━━━ DATA LISTING ━━━

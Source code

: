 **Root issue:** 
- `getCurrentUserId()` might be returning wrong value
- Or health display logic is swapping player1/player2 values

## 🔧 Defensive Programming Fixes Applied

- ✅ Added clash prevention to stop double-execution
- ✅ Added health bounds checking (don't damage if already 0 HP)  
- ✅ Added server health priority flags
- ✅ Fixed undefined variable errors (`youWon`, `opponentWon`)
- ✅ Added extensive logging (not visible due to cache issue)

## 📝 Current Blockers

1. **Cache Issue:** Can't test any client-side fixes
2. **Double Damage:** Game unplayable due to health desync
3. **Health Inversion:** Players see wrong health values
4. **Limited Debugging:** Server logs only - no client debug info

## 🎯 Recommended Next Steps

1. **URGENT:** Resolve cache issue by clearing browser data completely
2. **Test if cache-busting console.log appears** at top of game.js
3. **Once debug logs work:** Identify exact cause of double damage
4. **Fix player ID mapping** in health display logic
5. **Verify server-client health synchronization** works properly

━━━
━━━ DATA LISTING ━━━

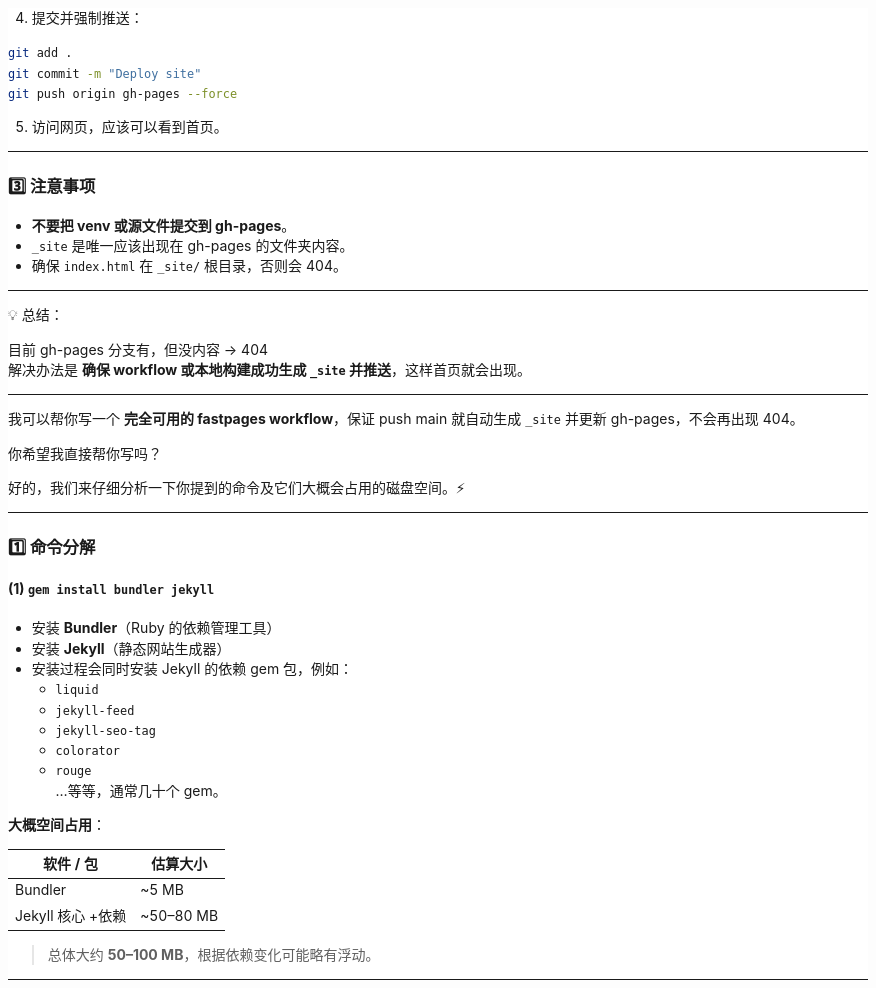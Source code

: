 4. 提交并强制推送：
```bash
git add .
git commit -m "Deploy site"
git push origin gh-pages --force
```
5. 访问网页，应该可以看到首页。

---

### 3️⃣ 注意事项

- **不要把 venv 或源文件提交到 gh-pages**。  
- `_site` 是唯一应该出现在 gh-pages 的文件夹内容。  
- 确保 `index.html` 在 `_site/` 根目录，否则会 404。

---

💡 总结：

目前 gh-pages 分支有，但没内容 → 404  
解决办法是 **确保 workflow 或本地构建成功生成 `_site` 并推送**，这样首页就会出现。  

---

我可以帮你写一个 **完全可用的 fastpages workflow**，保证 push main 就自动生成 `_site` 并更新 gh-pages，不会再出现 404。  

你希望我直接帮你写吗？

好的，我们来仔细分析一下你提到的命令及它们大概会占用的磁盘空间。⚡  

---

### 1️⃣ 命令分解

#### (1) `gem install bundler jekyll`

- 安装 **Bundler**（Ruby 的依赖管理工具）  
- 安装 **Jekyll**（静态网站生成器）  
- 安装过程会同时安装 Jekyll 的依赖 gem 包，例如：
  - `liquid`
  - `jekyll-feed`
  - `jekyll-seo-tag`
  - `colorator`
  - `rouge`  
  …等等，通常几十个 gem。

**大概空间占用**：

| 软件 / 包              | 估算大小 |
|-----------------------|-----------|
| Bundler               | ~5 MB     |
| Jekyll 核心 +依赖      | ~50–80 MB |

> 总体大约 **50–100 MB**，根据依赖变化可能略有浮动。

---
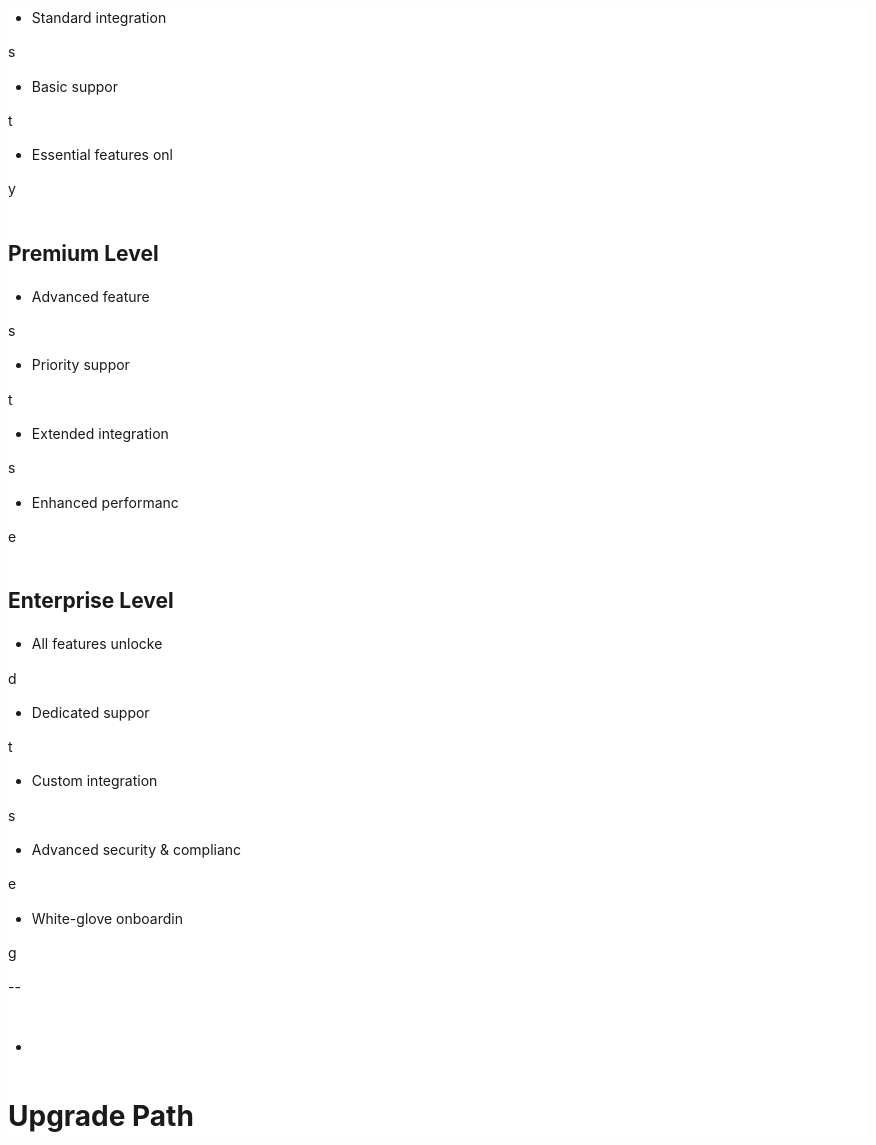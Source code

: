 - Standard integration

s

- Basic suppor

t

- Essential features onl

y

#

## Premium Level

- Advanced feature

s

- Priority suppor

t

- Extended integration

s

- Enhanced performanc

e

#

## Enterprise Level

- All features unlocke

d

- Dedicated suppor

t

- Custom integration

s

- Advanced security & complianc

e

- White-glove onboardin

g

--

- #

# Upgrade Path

━━━
━━━ DATA LISTING ━━━

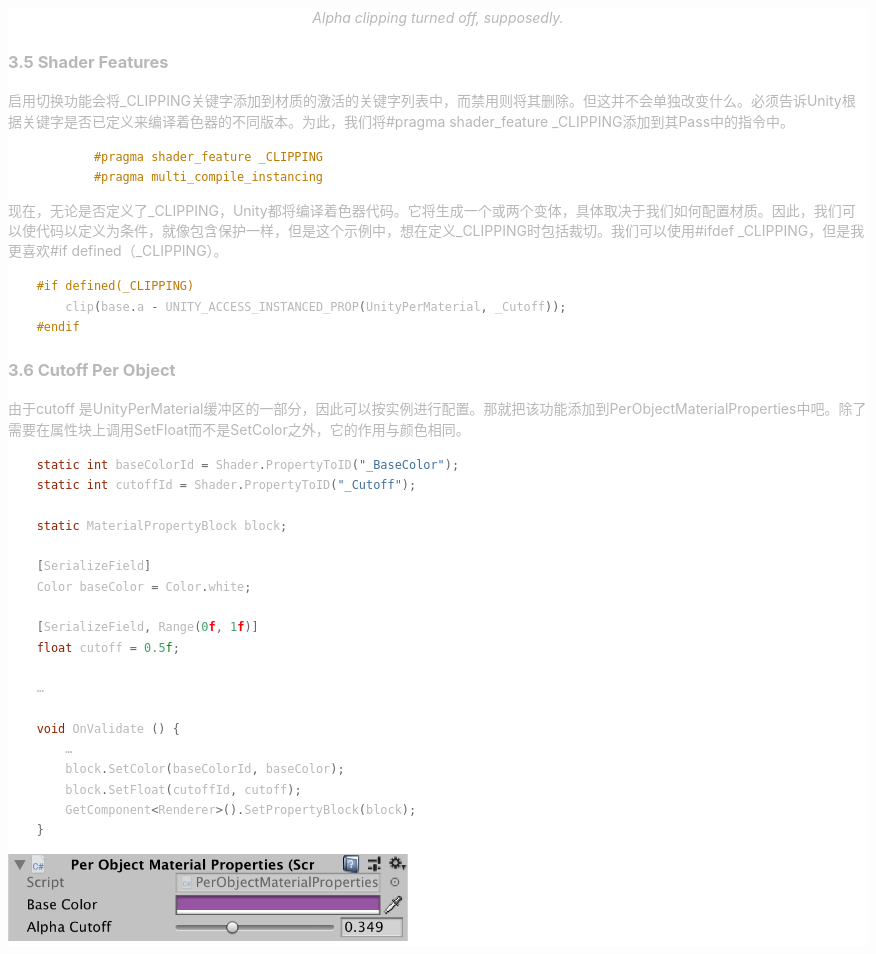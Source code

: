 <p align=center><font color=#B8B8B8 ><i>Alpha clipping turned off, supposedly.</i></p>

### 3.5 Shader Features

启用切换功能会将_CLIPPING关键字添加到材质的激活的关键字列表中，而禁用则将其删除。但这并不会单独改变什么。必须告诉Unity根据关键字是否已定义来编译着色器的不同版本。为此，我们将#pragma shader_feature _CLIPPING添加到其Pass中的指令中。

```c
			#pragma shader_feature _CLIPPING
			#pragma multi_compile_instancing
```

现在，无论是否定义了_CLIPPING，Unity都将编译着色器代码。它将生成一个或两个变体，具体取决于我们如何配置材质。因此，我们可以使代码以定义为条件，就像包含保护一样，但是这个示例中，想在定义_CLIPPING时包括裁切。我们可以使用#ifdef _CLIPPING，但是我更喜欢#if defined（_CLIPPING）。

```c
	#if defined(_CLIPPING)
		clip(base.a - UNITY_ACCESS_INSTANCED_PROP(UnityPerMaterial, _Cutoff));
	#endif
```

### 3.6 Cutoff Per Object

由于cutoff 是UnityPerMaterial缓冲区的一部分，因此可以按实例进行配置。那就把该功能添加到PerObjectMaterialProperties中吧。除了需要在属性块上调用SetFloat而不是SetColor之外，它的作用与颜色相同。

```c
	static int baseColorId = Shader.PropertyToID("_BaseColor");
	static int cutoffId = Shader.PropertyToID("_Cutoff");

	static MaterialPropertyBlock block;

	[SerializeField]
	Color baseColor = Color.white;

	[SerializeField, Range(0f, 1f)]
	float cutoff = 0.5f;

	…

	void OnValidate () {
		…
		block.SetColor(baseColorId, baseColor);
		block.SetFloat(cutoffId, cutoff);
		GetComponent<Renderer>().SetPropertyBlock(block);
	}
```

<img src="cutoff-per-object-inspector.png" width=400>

━━━

**GOAL OF THE EXERCISE**
Look above for the line with "3. **Health Inversion:**"; retype exactly that line, every line after it up to the line with "5. **Verify server-client", and that line too, nothing else.

**TASK RESPONSE**
3. **Health Inversion:** Players see wrong health values
4. **Limited Debugging:** Server logs only - no client debug info

## 🎯 Recommended Next Steps

1. **URGENT:** Resolve cache issue by clearing browser data completely
2. **Test if cache-busting console.log appears** at top of game.js
3. **Once debug logs work:** Identify exact cause of double damage
4. **Fix player ID mapping** in health display logic
5. **Verify server-client health synchronization** works properly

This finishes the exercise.